To contest the instant writ petition, an affidavit-in-opposition has been filed on behalf of the State Government also stating therein that there are two villages namely Behiang Village (Langjachin) under the Chiefship of Shri Jamkhogin and Behiang Village under the Chiefship of Shri Tuanthong Ngaite as recorded and shown in the schedule of Manipur State Hill Peoples (Administration) Regulations, 1947. During the period from 1982 and 1985, the Deputy Commissioner, Churachandpur issued various orders bifurcating Behiang Village into six machet villages and recognising separate Chiefs of those machet villages. On a representation submitted by Shri Paodomang Ngaite, Chief of Behiang Village praying for cancellation of the said orders issued by the Deputy Commissioner, the State Government, after examining the relevant records, issued an order dated 12-04-2004 cancelling the orders of bifurcation. Being aggrieved by it, the petitioner, Ms. Jubilee Moi submitted a representation dated 10-05-2004 which was considered and rejected by the State Government vide its order dated 05-12-2006 in compliance with the order dated 24-07-2006 passed by the Hon’ble Gauhati High Court. The said orders dated 12-02-2004 and 05-12-2006 came to be challenged by the petitioner. Ms. Jubilee Moi by way of a writ petition being W.P. (C) No. 1 of 2007 and on receipt of a copy of the counter filed on behalf of the State Government therein, the petitioner submitted a representation dated 20-12-2007 which was disposed of on 25-09-2008 by the State Government cancelling its earlier orders dated 12-02-2004 and 05-12-2006 with the direction for maintaining status-quo as regards the order dated 21-07-1969 passed by the Second Subordinate Judge. Being aggrieved by the said Government order dated 25-09-2008, the private respondent, Shri Paodamang Ngaite submitted a representation dated 06-10-2008 and immediately thereafter, he filed a writ petition being W.P. (C) No. 802 of 2008 also and while the said writ petition was pending, the Deputy Commissioner, Churachandpur vide its order dated 24-11-2008 removed him from being the Chairman of the Behiang Village Authority. Therefore, he challenged it also by way of a writ petition being W.P. (C) No. 27 of 2009 wherein the Hon’ble High Court was pleased to pass an interim order dated 02-02-2009 directing that the Government orders dated 25-09-2008 and 24-11-2008 shall not be given effect to until further order.

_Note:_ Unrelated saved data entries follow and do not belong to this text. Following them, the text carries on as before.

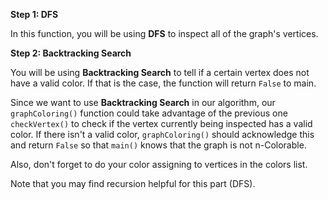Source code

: <!-- title={graphColoring()} -->

<!-- concepts={Depth First Search (DFS), Backtracking Search, For Loops, Lists} -->

<!--badges={Python:7,Algorithms:30}-->

**Step 1: DFS**

In this function, you will be using **DFS** to inspect all of the graph's vertices. 

**Step 2: Backtracking Search**

You will be using **Backtracking Search** to tell if a certain vertex does not have a valid color. If that is the case, the function will return `False` to main.

Since we want to use **Backtracking Search** in our algorithm, our `graphColoring()` function could take advantage of the previous one `checkVertex()` to check if the vertex currently being inspected has a valid color. If there isn't a valid color, `graphColoring()` should acknowledge this and return `False` so that `main()` knows that the graph is not n-Colorable.

Also, don't forget to do your color assigning to vertices in the colors list. 

Note that you may find recursion helpful for this part (DFS).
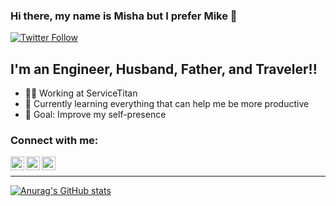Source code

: ### Hi there, my name is Misha but I prefer Mike 👋

[![Twitter Follow](https://img.shields.io/twitter/follow/mak_egik?label=follow%20me&logo=twitter&style=flat-square)](https://twitter.com/intent/follow?original_referer=https%3A%2F%2Fgithub.com%2Fmak_egik&screen_name=mak_egik)

## I'm an Engineer, Husband, Father, and Traveler!!

- 👨‍💻 Working at ServiceTitan
- 🌱 Currently learning everything that can help me be more productive
- 🥅 Goal: Improve my self-presence

### Connect with me:

[<img align="left" alt="codeSTACKr | Twitter" width="22px" src="https://cdn.jsdelivr.net/npm/simple-icons@v3/icons/twitter.svg" />][twitter]
[<img align="left" alt="codeSTACKr | LinkedIn" width="22px" src="https://cdn.jsdelivr.net/npm/simple-icons@v3/icons/linkedin.svg" />][linkedin]
[<img align="left" alt="codeSTACKr | Instagram" width="22px" src="https://cdn.jsdelivr.net/npm/simple-icons@v3/icons/instagram.svg" />][instagram]

<br />

---

[![Anurag's GitHub stats](https://github-readme-stats.vercel.app/api?username=mkozhevnikov&count_private=true&show_icons=true&hide_border=true)](https://github.com/anuraghazra/github-readme-stats)

[twitter]: https://twitter.com/mak_egik
[instagram]: https://instagram.com/mkozh
[linkedin]: https://www.linkedin.com/in/makozhevnikov
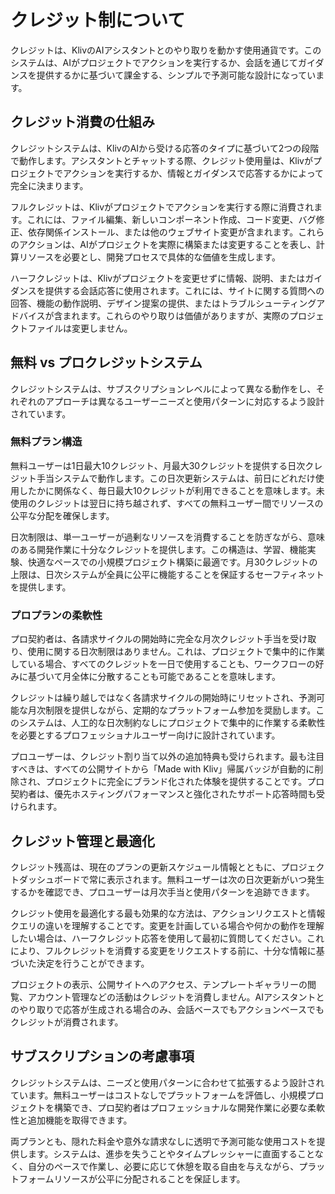# クレジット制について

クレジットは、KlivのAIアシスタントとのやり取りを動かす使用通貨です。このシステムは、AIがプロジェクトでアクションを実行するか、会話を通じてガイダンスを提供するかに基づいて課金する、シンプルで予測可能な設計になっています。

## クレジット消費の仕組み

クレジットシステムは、KlivのAIから受ける応答のタイプに基づいて2つの段階で動作します。アシスタントとチャットする際、クレジット使用量は、Klivがプロジェクトでアクションを実行するか、情報とガイダンスで応答するかによって完全に決まります。

フルクレジットは、Klivがプロジェクトでアクションを実行する際に消費されます。これには、ファイル編集、新しいコンポーネント作成、コード変更、バグ修正、依存関係インストール、または他のウェブサイト変更が含まれます。これらのアクションは、AIがプロジェクトを実際に構築または変更することを表し、計算リソースを必要とし、開発プロセスで具体的な価値を生成します。

ハーフクレジットは、Klivがプロジェクトを変更せずに情報、説明、またはガイダンスを提供する会話応答に使用されます。これには、サイトに関する質問への回答、機能の動作説明、デザイン提案の提供、またはトラブルシューティングアドバイスが含まれます。これらのやり取りは価値がありますが、実際のプロジェクトファイルは変更しません。

## 無料 vs プロクレジットシステム

クレジットシステムは、サブスクリプションレベルによって異なる動作をし、それぞれのアプローチは異なるユーザーニーズと使用パターンに対応するよう設計されています。

### 無料プラン構造

無料ユーザーは1日最大10クレジット、月最大30クレジットを提供する日次クレジット手当システムで動作します。この日次更新システムは、前日にどれだけ使用したかに関係なく、毎日最大10クレジットが利用できることを意味します。未使用のクレジットは翌日に持ち越されず、すべての無料ユーザー間でリソースの公平な分配を確保します。

日次制限は、単一ユーザーが過剰なリソースを消費することを防ぎながら、意味のある開発作業に十分なクレジットを提供します。この構造は、学習、機能実験、快適なペースでの小規模プロジェクト構築に最適です。月30クレジットの上限は、日次システムが全員に公平に機能することを保証するセーフティネットを提供します。

### プロプランの柔軟性

プロ契約者は、各請求サイクルの開始時に完全な月次クレジット手当を受け取り、使用に関する日次制限はありません。これは、プロジェクトで集中的に作業している場合、すべてのクレジットを一日で使用することも、ワークフローの好みに基づいて月全体に分散することも可能であることを意味します。

クレジットは繰り越しではなく各請求サイクルの開始時にリセットされ、予測可能な月次制限を提供しながら、定期的なプラットフォーム参加を奨励します。このシステムは、人工的な日次制約なしにプロジェクトで集中的に作業する柔軟性を必要とするプロフェッショナルユーザー向けに設計されています。

プロユーザーは、クレジット割り当て以外の追加特典も受けられます。最も注目すべきは、すべての公開サイトから「Made with Kliv」帰属バッジが自動的に削除され、プロジェクトに完全にブランド化された体験を提供することです。プロ契約者は、優先ホスティングパフォーマンスと強化されたサポート応答時間も受けられます。

## クレジット管理と最適化

クレジット残高は、現在のプランの更新スケジュール情報とともに、プロジェクトダッシュボードで常に表示されます。無料ユーザーは次の日次更新がいつ発生するかを確認でき、プロユーザーは月次手当と使用パターンを追跡できます。

クレジット使用を最適化する最も効果的な方法は、アクションリクエストと情報クエリの違いを理解することです。変更を計画している場合や何かの動作を理解したい場合は、ハーフクレジット応答を使用して最初に質問してください。これにより、フルクレジットを消費する変更をリクエストする前に、十分な情報に基づいた決定を行うことができます。

プロジェクトの表示、公開サイトへのアクセス、テンプレートギャラリーの閲覧、アカウント管理などの活動はクレジットを消費しません。AIアシスタントとのやり取りで応答が生成される場合のみ、会話ベースでもアクションベースでもクレジットが消費されます。

## サブスクリプションの考慮事項

クレジットシステムは、ニーズと使用パターンに合わせて拡張するよう設計されています。無料ユーザーはコストなしでプラットフォームを評価し、小規模プロジェクトを構築でき、プロ契約者はプロフェッショナルな開発作業に必要な柔軟性と追加機能を取得できます。

両プランとも、隠れた料金や意外な請求なしに透明で予測可能な使用コストを提供します。システムは、進歩を失うことやタイムプレッシャーに直面することなく、自分のペースで作業し、必要に応じて休憩を取る自由を与えながら、プラットフォームリソースが公平に分配されることを保証します。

Therefore, he challenged it also by way of a writ petition being W.P. (C) No. 27 of 2009 wherein the Hon’ble High Court was pleased to pass an interim order dated 02-02-2009 directing that the Government orders dated 25-09-2008 and 24-11-2008 shall not be given effect to until further order. The State Government, after receiving the said interim order dated 02-02-2009, reconsidered and re-examined the matter and after due consideration of the materials available on record, disposed of the representation dated 06-10-2008 of the private respondent restoring its earlier orders dated 12-02-2004 and 05-12-2006 vide its impugned order. 6. It has been submitted by Shri L. Sharat Sharma, the learned counsel appearing for the petitioner that while issuing the impugned order, the State Government had shown no respect to the various civil court’s orders as well as that of the High Court; that the principles of natural justice have been violated and that the impugned order is bad and hence, not sustainable in law. In support of his contention, he has placed reliance on the decisions rendered by the Hon’ble Supreme Court in the case of S. Nagaraj (dead) by LRs & ors. Vs. B.R. Vasudev Murthy & ors. reported in (2010) 3 SCC 353 ; Radhey Shyam & anr. Vs. Chhabi Nath & ors. reported in (2015) 5 SCC 423 and rendered by the High Court in the case of Ningom Vs. Samjamang reported in (1990) 2 GLR 331. On the other hand, Shri D. Julius Riamei, the learned counsel appearing for the private respondent has submitted that the petitioner has no locus standi to file the instant writ petition nor has she any right to the Chiefship of the village; that the judgment dated 21-07-1969 was obtained by playing fraud on court and therefore, the same is a nullity in view of the law laid down by the Hon’ble Supreme Court in the case of SP Chengalavaraya Naidu Vs.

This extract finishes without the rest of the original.